* **EXERCISE AIM**
Below are lines of data; restate word for word those running from the line containing "6. **Бар, Паб** - 19161 отзывов (4%)" to the line containing "### Выводы и рекомендации: популярные рубрики", inclusive, and no others.
(EXCERPTED RECORDS)
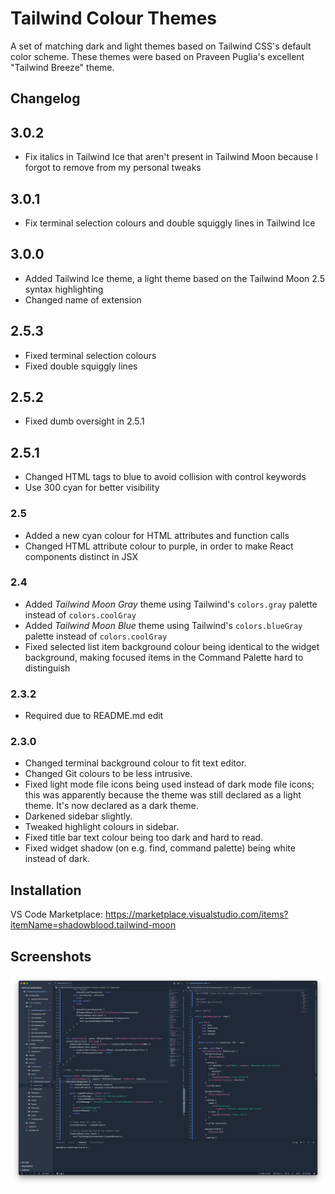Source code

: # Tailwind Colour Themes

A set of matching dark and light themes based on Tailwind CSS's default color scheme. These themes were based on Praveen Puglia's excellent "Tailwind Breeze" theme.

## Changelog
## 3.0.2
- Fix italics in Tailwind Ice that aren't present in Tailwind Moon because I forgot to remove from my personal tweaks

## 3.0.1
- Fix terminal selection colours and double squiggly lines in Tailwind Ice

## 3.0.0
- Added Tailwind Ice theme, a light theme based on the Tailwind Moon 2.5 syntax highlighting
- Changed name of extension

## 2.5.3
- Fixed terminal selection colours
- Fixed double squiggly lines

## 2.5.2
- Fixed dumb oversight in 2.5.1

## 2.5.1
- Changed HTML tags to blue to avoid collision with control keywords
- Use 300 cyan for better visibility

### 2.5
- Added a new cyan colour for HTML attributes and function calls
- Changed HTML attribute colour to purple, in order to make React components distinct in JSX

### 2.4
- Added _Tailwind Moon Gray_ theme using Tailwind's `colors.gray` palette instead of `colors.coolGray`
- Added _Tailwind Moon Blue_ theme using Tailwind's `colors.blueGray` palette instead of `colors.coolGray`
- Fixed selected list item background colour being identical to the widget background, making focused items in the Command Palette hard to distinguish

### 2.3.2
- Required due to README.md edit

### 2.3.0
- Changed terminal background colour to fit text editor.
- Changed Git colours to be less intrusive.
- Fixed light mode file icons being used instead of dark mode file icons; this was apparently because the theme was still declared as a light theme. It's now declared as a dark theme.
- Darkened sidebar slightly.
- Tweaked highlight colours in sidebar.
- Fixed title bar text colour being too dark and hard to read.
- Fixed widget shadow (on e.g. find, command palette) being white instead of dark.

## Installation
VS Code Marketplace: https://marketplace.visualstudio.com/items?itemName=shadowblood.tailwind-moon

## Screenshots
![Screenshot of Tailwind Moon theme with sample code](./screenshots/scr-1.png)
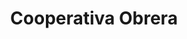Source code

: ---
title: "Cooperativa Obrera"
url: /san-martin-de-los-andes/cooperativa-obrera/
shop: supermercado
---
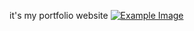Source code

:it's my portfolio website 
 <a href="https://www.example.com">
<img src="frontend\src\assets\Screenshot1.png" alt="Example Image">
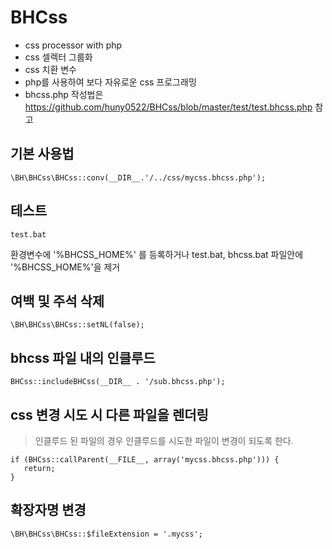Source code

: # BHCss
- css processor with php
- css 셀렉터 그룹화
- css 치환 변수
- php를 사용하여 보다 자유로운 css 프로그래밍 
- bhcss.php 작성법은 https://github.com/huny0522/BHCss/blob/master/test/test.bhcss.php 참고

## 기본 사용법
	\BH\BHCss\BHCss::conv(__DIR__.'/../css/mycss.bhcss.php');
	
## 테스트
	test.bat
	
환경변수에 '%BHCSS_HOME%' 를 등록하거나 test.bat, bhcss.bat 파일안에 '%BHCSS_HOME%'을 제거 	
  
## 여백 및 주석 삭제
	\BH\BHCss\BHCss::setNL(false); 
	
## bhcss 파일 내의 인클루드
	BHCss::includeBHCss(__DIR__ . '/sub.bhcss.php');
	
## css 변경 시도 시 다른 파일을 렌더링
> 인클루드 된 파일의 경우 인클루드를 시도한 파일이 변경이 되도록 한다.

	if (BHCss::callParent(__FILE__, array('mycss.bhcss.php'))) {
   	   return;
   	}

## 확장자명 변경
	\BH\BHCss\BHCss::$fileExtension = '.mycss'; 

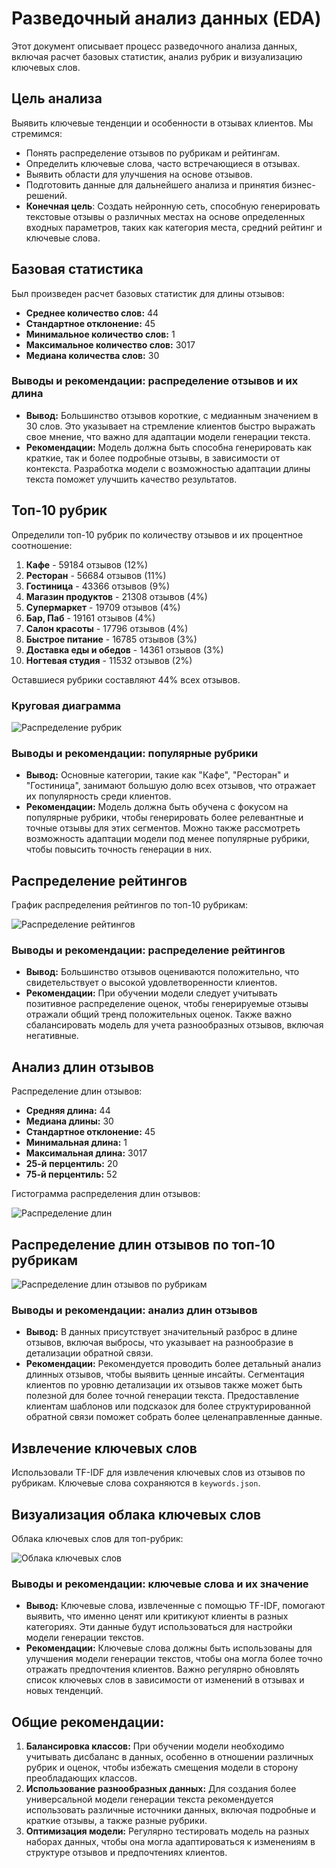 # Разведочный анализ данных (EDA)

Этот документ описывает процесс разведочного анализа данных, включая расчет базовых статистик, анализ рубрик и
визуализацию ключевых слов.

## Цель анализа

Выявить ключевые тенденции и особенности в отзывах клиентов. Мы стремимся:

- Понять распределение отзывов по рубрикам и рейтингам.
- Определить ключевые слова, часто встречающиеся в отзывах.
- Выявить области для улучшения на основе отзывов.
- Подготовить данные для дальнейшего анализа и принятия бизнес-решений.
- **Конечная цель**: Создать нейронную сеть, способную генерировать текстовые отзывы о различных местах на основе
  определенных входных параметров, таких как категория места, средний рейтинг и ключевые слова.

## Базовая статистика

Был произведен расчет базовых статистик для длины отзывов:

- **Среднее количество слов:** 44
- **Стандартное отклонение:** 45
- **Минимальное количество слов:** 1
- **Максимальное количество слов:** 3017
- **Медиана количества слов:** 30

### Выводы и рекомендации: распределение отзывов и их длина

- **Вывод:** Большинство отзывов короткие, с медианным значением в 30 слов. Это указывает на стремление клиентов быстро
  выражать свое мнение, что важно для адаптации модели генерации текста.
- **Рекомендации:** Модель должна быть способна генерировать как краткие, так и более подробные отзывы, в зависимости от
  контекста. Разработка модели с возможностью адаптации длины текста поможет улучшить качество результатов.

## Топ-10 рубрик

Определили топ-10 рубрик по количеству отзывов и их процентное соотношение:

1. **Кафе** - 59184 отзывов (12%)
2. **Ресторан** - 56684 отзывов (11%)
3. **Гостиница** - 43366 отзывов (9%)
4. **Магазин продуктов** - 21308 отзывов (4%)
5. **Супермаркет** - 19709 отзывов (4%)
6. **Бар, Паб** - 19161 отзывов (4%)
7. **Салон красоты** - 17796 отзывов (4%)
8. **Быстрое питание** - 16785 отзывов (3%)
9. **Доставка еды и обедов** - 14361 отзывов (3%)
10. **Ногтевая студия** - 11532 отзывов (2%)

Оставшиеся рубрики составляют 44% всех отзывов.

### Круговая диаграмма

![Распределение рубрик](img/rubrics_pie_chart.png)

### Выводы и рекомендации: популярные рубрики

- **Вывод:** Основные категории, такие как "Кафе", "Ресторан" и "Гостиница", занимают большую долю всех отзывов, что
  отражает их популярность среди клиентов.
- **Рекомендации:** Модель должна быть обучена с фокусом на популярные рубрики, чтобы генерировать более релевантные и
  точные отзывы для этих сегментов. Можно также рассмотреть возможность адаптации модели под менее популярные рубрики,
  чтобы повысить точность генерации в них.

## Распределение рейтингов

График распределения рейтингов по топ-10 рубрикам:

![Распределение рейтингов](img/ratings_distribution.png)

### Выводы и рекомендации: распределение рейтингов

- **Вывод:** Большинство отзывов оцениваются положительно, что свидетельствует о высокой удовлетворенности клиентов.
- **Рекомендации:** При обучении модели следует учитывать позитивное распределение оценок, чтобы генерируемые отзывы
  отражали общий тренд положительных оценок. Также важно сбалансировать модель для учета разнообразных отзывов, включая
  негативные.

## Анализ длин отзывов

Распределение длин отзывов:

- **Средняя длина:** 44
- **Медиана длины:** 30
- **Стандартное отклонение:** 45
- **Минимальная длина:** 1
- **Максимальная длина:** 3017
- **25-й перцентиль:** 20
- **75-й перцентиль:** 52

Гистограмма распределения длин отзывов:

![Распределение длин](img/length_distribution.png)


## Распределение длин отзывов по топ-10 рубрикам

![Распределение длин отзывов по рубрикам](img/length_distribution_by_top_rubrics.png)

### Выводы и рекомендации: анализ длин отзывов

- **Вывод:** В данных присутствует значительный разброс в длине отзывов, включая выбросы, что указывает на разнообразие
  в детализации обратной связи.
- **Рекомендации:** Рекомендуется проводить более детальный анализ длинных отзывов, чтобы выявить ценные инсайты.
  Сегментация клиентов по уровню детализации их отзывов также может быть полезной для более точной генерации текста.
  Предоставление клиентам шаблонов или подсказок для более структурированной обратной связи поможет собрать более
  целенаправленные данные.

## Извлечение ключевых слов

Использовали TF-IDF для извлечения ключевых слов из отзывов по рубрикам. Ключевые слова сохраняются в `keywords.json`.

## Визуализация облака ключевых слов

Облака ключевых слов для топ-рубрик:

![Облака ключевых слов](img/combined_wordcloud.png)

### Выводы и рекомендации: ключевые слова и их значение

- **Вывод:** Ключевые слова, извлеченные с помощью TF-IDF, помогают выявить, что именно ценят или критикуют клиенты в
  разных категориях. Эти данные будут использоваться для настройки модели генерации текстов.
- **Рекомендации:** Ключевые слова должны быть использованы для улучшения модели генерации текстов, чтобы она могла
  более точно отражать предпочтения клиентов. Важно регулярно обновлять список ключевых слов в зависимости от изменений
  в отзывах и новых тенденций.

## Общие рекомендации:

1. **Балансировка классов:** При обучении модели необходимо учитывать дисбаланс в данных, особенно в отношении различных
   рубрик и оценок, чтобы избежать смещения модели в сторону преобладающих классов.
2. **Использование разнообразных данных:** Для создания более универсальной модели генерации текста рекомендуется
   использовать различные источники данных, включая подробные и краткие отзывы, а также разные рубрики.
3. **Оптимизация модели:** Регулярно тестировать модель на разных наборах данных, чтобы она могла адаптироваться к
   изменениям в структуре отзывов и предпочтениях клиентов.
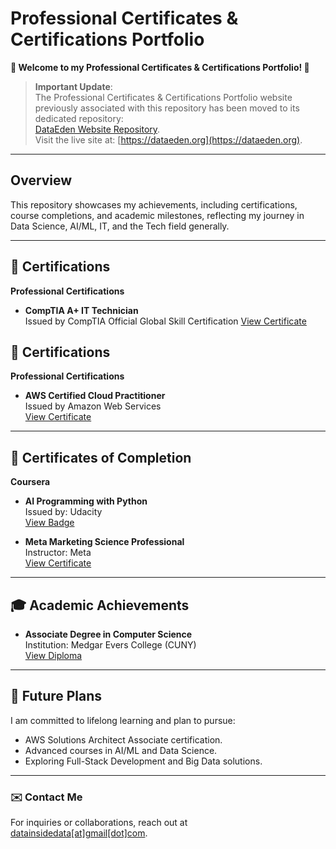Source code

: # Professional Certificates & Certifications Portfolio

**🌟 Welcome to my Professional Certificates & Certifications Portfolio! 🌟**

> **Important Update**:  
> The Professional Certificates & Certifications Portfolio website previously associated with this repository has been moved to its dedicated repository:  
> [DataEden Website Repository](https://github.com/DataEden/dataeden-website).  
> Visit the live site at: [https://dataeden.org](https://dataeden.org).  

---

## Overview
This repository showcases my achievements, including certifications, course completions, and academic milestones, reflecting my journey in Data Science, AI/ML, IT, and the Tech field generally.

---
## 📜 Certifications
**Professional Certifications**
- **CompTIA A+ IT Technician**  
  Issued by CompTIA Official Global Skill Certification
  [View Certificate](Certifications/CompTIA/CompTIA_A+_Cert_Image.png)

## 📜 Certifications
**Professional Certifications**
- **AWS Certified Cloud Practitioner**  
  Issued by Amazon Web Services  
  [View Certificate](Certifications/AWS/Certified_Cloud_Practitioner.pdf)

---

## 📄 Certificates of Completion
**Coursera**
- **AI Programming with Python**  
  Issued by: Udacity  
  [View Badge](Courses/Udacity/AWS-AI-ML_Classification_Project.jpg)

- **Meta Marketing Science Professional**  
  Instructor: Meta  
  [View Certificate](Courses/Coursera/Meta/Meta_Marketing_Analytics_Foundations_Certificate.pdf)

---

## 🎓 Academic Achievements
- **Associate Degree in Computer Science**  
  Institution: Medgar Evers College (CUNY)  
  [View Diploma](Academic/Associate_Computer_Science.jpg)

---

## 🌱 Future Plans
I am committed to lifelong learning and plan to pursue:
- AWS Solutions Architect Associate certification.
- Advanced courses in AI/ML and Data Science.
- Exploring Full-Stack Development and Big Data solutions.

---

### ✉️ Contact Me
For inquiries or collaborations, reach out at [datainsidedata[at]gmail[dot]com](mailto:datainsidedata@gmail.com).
(End EXCERPTED RECORDS)
* **REPLY**
6. **Бар, Паб** - 19161 отзывов (4%)
7. **Салон красоты** - 17796 отзывов (4%)
8. **Быстрое питание** - 16785 отзывов (3%)
9. **Доставка еды и обедов** - 14361 отзывов (3%)
10. **Ногтевая студия** - 11532 отзывов (2%)

Оставшиеся рубрики составляют 44% всех отзывов.

### Круговая диаграмма

![Распределение рубрик](img/rubrics_pie_chart.png)

### Выводы и рекомендации: популярные рубрики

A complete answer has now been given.